Search Benchmarking: RediSearch vs. Elasticsearch

Click to learn more about RediSearch: RediSearch: A High Performance Search Engine as a Redis Module white paper

Background

RediSearch is a distributed full-text search and aggregation engine built as a module on top of Redis. It enables users to execute complex search queries on their Redis dataset in an extremely fast manner. The unique architecture of RediSearch, which was written in C and built from the ground up on optimized data structures, makes it a true alternative to other search engines in the market. It works great as a standalone search engine for indexing and for retrieval of searchable data.
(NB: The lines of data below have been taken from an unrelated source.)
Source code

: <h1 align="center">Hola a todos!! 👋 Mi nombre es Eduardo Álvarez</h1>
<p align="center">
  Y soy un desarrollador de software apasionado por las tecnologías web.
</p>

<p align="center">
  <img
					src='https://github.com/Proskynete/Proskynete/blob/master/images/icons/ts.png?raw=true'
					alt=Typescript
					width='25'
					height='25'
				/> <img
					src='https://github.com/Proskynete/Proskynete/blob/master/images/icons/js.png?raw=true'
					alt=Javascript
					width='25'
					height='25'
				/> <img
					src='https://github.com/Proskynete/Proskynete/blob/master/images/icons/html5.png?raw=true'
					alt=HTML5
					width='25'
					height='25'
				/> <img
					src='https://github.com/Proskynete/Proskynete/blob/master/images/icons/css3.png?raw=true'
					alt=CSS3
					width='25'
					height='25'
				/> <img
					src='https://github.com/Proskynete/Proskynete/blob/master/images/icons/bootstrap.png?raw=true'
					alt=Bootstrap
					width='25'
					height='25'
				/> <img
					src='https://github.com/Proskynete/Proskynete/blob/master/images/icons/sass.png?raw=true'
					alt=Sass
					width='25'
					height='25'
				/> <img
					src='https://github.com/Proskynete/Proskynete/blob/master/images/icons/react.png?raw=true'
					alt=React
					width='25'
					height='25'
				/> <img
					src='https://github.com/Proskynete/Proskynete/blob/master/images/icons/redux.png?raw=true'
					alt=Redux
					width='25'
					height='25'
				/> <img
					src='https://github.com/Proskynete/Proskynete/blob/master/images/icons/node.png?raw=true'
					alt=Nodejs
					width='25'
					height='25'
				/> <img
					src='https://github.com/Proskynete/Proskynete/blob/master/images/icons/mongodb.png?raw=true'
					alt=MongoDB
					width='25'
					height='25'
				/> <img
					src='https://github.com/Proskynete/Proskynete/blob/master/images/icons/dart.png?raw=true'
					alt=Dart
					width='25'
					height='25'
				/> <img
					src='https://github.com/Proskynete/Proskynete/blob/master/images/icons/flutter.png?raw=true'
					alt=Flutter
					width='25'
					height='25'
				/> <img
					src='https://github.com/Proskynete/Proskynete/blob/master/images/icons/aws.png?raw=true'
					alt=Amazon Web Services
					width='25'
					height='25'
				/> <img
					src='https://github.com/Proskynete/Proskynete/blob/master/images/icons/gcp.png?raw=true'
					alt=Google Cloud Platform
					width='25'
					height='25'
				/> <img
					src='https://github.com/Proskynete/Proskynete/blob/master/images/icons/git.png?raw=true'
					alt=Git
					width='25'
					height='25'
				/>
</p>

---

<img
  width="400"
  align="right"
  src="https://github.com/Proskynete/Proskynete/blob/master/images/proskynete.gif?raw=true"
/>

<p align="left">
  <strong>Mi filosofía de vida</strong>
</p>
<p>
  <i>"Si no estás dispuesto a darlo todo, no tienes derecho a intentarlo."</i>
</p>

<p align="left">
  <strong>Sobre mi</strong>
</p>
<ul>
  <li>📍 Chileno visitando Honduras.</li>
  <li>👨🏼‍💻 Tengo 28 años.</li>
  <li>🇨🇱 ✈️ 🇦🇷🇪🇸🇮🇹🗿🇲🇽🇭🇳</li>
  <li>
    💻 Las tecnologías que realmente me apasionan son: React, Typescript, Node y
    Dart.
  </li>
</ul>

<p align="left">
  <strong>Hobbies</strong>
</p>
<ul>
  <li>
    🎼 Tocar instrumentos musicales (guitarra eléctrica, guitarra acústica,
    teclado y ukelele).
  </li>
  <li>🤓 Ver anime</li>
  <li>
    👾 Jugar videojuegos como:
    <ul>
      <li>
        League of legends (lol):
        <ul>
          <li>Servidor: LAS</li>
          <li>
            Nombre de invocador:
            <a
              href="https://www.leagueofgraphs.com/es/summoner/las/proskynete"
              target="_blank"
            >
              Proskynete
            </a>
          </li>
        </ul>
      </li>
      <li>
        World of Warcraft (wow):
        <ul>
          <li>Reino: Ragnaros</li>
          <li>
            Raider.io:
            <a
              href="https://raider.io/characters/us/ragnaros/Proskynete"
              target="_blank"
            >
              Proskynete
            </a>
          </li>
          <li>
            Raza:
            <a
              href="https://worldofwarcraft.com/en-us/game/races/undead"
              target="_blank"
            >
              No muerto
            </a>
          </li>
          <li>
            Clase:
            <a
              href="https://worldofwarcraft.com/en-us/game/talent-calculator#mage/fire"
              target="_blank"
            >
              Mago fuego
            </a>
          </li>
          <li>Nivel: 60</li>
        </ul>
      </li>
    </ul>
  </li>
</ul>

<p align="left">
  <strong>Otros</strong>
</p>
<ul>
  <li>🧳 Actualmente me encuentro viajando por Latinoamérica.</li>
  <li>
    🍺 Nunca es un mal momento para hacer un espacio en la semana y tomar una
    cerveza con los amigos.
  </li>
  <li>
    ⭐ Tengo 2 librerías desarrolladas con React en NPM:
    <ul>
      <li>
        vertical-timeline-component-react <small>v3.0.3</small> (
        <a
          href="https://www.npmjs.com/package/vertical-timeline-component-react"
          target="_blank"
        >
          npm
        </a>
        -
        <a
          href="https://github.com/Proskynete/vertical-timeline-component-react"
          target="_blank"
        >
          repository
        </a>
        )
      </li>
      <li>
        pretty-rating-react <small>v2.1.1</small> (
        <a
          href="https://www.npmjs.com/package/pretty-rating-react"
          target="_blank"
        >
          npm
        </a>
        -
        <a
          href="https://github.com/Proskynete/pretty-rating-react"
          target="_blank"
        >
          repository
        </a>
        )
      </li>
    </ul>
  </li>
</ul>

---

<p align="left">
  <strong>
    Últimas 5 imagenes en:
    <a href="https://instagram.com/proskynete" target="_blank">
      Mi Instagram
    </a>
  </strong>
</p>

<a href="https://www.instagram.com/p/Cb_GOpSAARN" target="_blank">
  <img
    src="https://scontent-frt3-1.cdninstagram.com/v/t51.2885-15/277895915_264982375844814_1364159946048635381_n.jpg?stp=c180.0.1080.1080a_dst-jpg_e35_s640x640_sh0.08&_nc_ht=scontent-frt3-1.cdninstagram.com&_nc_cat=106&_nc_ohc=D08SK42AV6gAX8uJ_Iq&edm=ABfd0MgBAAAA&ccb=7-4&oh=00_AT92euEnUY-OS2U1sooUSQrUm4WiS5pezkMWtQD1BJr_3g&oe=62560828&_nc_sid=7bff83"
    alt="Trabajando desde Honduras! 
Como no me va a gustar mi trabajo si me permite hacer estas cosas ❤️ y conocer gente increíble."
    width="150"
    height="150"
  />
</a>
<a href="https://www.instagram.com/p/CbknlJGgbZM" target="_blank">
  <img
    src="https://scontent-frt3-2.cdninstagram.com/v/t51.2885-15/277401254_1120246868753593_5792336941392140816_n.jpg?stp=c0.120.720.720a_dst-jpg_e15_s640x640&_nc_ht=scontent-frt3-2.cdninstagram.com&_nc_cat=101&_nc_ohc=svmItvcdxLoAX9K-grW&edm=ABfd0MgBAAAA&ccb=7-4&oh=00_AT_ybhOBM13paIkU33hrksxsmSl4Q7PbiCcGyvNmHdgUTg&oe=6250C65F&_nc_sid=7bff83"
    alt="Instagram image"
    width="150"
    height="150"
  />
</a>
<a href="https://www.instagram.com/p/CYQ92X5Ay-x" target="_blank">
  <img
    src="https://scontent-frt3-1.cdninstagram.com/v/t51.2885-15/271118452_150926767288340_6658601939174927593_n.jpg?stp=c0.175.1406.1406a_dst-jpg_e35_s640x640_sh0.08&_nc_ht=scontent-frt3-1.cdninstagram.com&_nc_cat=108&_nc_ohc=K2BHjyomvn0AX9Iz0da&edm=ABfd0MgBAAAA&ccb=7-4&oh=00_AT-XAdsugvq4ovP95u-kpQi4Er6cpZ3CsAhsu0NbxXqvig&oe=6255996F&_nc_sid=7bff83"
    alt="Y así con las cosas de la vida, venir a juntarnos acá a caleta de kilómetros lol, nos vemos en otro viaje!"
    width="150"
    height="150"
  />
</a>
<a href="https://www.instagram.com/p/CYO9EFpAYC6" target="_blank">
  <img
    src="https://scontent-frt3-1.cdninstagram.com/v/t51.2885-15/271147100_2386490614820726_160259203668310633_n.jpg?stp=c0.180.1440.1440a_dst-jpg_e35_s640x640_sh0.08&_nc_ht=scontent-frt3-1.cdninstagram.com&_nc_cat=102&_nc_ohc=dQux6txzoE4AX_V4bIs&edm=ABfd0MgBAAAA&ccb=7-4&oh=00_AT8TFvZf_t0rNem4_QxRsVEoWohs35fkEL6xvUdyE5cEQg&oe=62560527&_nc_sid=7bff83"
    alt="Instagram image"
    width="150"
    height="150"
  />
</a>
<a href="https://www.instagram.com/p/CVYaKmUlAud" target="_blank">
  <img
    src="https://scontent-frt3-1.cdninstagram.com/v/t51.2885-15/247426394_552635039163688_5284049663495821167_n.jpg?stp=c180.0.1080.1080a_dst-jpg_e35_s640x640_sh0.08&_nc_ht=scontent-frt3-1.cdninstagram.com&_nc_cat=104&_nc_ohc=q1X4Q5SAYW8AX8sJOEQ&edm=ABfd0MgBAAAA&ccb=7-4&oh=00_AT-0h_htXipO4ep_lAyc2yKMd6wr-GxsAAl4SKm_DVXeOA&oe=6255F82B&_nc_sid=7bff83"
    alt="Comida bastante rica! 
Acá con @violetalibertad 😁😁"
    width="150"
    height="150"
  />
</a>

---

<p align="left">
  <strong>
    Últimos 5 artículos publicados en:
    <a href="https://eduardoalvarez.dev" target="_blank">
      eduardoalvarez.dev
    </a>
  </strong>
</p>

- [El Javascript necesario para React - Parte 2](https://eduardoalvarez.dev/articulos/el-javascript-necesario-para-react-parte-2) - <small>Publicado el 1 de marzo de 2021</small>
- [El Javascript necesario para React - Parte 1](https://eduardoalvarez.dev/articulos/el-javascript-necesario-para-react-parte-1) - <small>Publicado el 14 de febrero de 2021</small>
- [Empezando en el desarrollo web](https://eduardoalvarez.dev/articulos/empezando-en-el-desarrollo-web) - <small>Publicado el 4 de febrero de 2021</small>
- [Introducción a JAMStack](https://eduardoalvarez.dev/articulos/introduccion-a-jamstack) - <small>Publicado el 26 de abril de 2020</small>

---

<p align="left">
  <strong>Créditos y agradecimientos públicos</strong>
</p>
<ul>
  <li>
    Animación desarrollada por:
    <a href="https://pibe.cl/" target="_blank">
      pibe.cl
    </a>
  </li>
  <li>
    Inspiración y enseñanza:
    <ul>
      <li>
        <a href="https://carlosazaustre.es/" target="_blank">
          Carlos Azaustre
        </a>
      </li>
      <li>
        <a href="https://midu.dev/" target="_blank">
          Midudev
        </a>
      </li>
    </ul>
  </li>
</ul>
When we first launched RediSearch, we benchmarked it against popular search engines like Elasticsearch and Solr to test how powerful the engine is. This time, we decided to try a slightly different benchmark in order to (a) give you a clear, reproducible setup, with all search engines optimized to provide their best performance and (b) simulate multiple real life scenarios based on what we see from our RediSearch users.

The Benchmark

In this Search benchmark, we compared RediSearch to Elasticsearch over two use cases:

Index and query the wikipedia dataset
Fast indexing in a multi-tenant environment

Wikipedia benchmark

We first indexed 5.6 million docs (5.3GB) from Wikipedia and then performed two-word search queries over the indexed dataset.

Indexing results

As you can see in the figure below, RediSearch built its index in 221 seconds versus 349 seconds for Elasticsearch, or 58% faster.

Querying results

Once the dataset was indexed, we launched two-word search queries using 32 clients running on a dedicated load-generator server. As you can see in the figure below, RediSearch throughput reached 12.5K ops/sec compared to 3.1K ops/sec with Elasticsearch, or x4 faster. Furthermore, RediSearch latency was slightly better, at 8msec on average compared to 10msec with Elasticsearch.

Multi-tenant indexing benchmark

Here, we simulated a multi-tenant e-commerce application where each tenant represented a product category and maintained its own index. For this benchmark, we built 50K indices (or products), which each stored up to 500 documents (or items), for a total of 25 million docs. RediSearch built the indices in just 201 seconds, while running an average of 125K indices/sec. However, Elasticsearch crashed after 921 indices and clearly was not designed to cope with this load.

Benchmark setup

Hardware

Cloud Instance Type	vCPU	Mem (GiB)	Network
One AWS c4.8xlarge: One for the load-generator and one for the search engine	36	60	10 Gigabit

Dataset source

Name	Description and Source	#docs	size
wikidump	Date: Feb 7, 2019	5.6M	5.3 GB

RediSearch configuration

Name	Value
Number of shards	5 for the Wikipedia benchmark 20 for the multi-tenant benchmark
Doc table size	10M

Elasticsearch configuration

Name	Value
Number of shards	5
JVM settings (Xms and Xmx)	25GB
index.refresh_interval	-1
index.number_of_replicas	0
Indices.queries.cache.size and index.queries.cache.enabled	Like mentioned here

Versions

Name	Value
RediSearch	Version 1.4.3
Elasticsearch	Version 6.6.0 with Lucene version 7.6.0
RediSearchBenchmark	Benchmark code here

Conclusion

We benchmarked RediSearch and Elasticsearch for the following use cases:

A simple Wikipedia use case – We found RediSearch faster by 58% on indexing and x4 faster when performing two-word searches on the indexed dataset.
A more advanced multi-tenant use case – RediSearch created 50k indices in just 201 seconds while Elasticsearch crashed after 921 indices were created.

Elasticsearch is a great feature-rich search product created by the great people at Elastic.co, but when it comes to performance, it has inherent architecture deficiencies, as summarized by the table below:

Component	RediSearch	Elasticsearch
Search engine	Dedicated engine based on modern and optimized data-structures	based on Lucene engine
Programming language	C-based, extremely optimized	Java
Memory technology	Runs natively on DRAM and Persistent Memory	Disk-based with a caching option
Protocol	The optimized RESP (REdis Serialization Protocol)	HTTP

Read more about RediSearch here and the technology behind it. To get started with RediSearch – try our Redis Cloud Pro here or download Redis Enterprise Software here.

Appendix

Following feedback from readers we updated the reference to the wikipedia dataset and added a link to the benchmark source code for reproduction purposes. We would be happy to get more feedback if any.